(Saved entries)
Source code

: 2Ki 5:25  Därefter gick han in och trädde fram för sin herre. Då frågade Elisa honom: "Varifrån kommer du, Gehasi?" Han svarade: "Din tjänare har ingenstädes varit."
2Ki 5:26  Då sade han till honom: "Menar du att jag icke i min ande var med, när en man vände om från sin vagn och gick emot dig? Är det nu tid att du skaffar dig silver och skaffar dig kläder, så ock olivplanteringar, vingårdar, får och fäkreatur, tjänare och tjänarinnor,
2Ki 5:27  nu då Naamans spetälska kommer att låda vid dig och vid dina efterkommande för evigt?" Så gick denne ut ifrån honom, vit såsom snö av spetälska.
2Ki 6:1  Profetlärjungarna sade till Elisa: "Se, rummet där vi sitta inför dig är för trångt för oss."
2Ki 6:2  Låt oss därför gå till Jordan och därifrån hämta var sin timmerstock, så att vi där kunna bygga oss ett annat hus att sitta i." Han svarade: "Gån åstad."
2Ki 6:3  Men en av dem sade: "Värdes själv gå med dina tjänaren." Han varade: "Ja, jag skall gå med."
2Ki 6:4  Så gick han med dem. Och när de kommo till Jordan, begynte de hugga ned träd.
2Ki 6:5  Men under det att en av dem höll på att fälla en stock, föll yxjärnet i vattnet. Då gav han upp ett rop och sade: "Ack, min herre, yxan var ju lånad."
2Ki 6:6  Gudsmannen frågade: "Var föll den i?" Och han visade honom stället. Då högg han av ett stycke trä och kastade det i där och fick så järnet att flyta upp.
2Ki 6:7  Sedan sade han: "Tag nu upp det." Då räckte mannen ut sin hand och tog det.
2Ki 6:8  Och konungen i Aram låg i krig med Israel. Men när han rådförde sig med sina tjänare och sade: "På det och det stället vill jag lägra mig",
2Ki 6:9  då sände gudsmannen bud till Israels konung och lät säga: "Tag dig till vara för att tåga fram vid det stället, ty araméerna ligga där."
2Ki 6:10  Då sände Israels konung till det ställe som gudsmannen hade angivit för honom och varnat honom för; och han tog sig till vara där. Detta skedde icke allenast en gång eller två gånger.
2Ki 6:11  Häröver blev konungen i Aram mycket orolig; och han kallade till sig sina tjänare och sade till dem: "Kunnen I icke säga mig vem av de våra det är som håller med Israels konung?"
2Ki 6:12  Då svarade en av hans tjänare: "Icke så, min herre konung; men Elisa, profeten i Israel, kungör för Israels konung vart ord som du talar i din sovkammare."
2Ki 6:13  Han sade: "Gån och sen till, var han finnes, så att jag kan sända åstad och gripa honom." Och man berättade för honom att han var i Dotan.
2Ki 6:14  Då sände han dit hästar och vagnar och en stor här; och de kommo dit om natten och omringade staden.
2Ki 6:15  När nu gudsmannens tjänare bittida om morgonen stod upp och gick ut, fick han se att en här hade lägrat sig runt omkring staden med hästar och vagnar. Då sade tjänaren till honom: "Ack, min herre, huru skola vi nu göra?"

Work to be completed: Reproduce the data exactly, character for character.

Written answer:
Source code

: 2Ki 5:25  Därefter gick han in och trädde fram för sin herre. Då frågade Elisa honom: "Varifrån kommer du, Gehasi?" Han svarade: "Din tjänare har ingenstädes varit."
2Ki 5:26  Då sade han till honom: "Menar du att jag icke i min ande var med, när en man vände om från sin vagn och gick emot dig? Är det nu tid att du skaffar dig silver och skaffar dig kläder, så ock olivplanteringar, vingårdar, får och fäkreatur, tjänare och tjänarinnor,
2Ki 5:27  nu då Naamans spetälska kommer att låda vid dig och vid dina efterkommande för evigt?" Så gick denne ut ifrån honom, vit såsom snö av spetälska.
2Ki 6:1  Profetlärjungarna sade till Elisa: "Se, rummet där vi sitta inför dig är för trångt för oss."
2Ki 6:2  Låt oss därför gå till Jordan och därifrån hämta var sin timmerstock, så att vi där kunna bygga oss ett annat hus att sitta i." Han svarade: "Gån åstad."
2Ki 6:3  Men en av dem sade: "Värdes själv gå med dina tjänaren." Han varade: "Ja, jag skall gå med."
2Ki 6:4  Så gick han med dem. Och när de kommo till Jordan, begynte de hugga ned träd.
2Ki 6:5  Men under det att en av dem höll på att fälla en stock, föll yxjärnet i vattnet. Då gav han upp ett rop och sade: "Ack, min herre, yxan var ju lånad."
2Ki 6:6  Gudsmannen frågade: "Var föll den i?" Och han visade honom stället. Då högg han av ett stycke trä och kastade det i där och fick så järnet att flyta upp.
2Ki 6:7  Sedan sade han: "Tag nu upp det." Då räckte mannen ut sin hand och tog det.
2Ki 6:8  Och konungen i Aram låg i krig med Israel. Men när han rådförde sig med sina tjänare och sade: "På det och det stället vill jag lägra mig",
2Ki 6:9  då sände gudsmannen bud till Israels konung och lät säga: "Tag dig till vara för att tåga fram vid det stället, ty araméerna ligga där."
2Ki 6:10  Då sände Israels konung till det ställe som gudsmannen hade angivit för honom och varnat honom för; och han tog sig till vara där. Detta skedde icke allenast en gång eller två gånger.
2Ki 6:11  Häröver blev konungen i Aram mycket orolig; och han kallade till sig sina tjänare och sade till dem: "Kunnen I icke säga mig vem av de våra det är som håller med Israels konung?"
2Ki 6:12  Då svarade en av hans tjänare: "Icke så, min herre konung; men Elisa, profeten i Israel, kungör för Israels konung vart ord som du talar i din sovkammare."
2Ki 6:13  Han sade: "Gån och sen till, var han finnes, så att jag kan sända åstad och gripa honom." Och man berättade för honom att han var i Dotan.
2Ki 6:14  Då sände han dit hästar och vagnar och en stor här; och de kommo dit om natten och omringade staden.
2Ki 6:15  När nu gudsmannens tjänare bittida om morgonen stod upp och gick ut, fick han se att en här hade lägrat sig runt omkring staden med hästar och vagnar. Då sade tjänaren till honom: "Ack, min herre, huru skola vi nu göra?"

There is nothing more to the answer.